Im Geschäftsbereich Lifecycle Solutions geht es bei der (Weiter-)Entwicklungsarbeit zum einen um Maschinen zur Schienenbearbeitung, zum anderen um Onboard-Messsysteme zur noch umfassenderen Zustandserfassung von Schienenstrecken sowie um Software zur Auswertung und Darstellung der gesammelten Daten (Stichwort „Smart Maintenance“). 2022 wurden Steuerung, Sensorik und Messtechnik verschiedener Schleif- und Fräsfahrzeuge an neue Anforderungen adaptiert. Da von Kunden immer öfter angefragt, untersucht der Geschäftsbereich systematisch Alternativen zum Diesel- oder Benzinantrieb seiner Maschinen. Erprobt wurden batteriebetriebene Elektromotoren und die Energieversorgung über Fremdstrom aus (mehreren gekoppelten) Traktionsfahrzeugen.
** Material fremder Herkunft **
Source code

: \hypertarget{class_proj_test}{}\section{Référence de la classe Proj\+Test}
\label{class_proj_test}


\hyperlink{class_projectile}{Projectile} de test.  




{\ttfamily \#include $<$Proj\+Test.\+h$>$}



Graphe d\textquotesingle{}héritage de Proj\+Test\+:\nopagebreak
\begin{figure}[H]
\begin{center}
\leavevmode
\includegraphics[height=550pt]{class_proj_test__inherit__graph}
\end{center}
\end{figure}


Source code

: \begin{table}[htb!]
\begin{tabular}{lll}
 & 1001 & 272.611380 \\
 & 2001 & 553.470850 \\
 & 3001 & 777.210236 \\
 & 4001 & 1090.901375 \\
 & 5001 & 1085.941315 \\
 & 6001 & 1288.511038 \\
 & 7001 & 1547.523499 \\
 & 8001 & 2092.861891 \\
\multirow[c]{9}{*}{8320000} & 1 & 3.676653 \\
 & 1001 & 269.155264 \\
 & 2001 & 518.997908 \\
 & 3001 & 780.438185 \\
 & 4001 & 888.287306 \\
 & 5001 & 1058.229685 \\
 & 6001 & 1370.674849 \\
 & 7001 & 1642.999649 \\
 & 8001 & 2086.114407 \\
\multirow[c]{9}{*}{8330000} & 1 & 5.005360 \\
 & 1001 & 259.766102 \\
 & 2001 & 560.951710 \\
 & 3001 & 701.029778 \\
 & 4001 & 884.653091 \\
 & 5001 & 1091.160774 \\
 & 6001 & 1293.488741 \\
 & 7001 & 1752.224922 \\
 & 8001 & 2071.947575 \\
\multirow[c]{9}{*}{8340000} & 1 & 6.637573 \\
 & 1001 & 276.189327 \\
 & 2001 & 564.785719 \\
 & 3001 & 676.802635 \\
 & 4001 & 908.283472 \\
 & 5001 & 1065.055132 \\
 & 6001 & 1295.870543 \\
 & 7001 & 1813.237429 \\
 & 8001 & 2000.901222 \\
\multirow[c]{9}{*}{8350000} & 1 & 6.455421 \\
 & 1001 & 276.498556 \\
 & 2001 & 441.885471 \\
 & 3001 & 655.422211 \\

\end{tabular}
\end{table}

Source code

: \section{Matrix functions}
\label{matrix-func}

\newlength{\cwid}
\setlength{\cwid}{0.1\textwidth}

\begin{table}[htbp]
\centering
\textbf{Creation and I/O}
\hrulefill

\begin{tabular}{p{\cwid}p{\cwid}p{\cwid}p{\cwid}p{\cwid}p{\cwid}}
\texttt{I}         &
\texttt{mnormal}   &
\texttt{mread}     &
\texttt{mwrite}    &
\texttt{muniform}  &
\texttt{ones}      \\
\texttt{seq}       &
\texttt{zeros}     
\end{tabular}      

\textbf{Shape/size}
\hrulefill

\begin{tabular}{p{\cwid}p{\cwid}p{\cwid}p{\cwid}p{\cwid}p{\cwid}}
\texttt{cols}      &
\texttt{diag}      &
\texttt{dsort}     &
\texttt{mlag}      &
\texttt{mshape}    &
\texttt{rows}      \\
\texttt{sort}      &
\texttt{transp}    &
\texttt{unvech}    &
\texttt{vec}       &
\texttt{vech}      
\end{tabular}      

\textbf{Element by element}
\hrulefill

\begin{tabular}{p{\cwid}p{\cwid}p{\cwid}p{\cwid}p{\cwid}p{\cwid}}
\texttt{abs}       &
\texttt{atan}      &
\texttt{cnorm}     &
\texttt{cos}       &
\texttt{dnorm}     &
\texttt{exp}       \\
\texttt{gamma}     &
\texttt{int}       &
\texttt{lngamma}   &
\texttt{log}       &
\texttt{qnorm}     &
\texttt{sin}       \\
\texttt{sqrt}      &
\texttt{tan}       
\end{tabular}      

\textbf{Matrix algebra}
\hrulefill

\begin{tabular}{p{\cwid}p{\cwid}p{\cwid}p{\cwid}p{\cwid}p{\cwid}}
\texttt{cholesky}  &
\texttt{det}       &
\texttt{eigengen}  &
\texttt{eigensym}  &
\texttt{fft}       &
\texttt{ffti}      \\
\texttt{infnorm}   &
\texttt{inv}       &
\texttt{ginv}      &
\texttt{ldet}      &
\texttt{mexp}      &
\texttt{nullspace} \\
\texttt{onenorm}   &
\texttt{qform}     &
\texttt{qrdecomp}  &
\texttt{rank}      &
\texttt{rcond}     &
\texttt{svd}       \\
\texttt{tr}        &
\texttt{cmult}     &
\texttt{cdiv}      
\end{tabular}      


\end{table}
Marktreif ist mittlerweile der SoniQ Rail Explorer, ein handgeführtes Ultraschallprüfsystem zur Erkennung und Lokalisierung von betriebsbedingten Unregelmäßigkeiten im Schieneninneren. Die Neuentwicklung überzeugte bei der Erprobung im Gleis mit geringem Gewicht, leichter Handhabung und hoher Robustheit.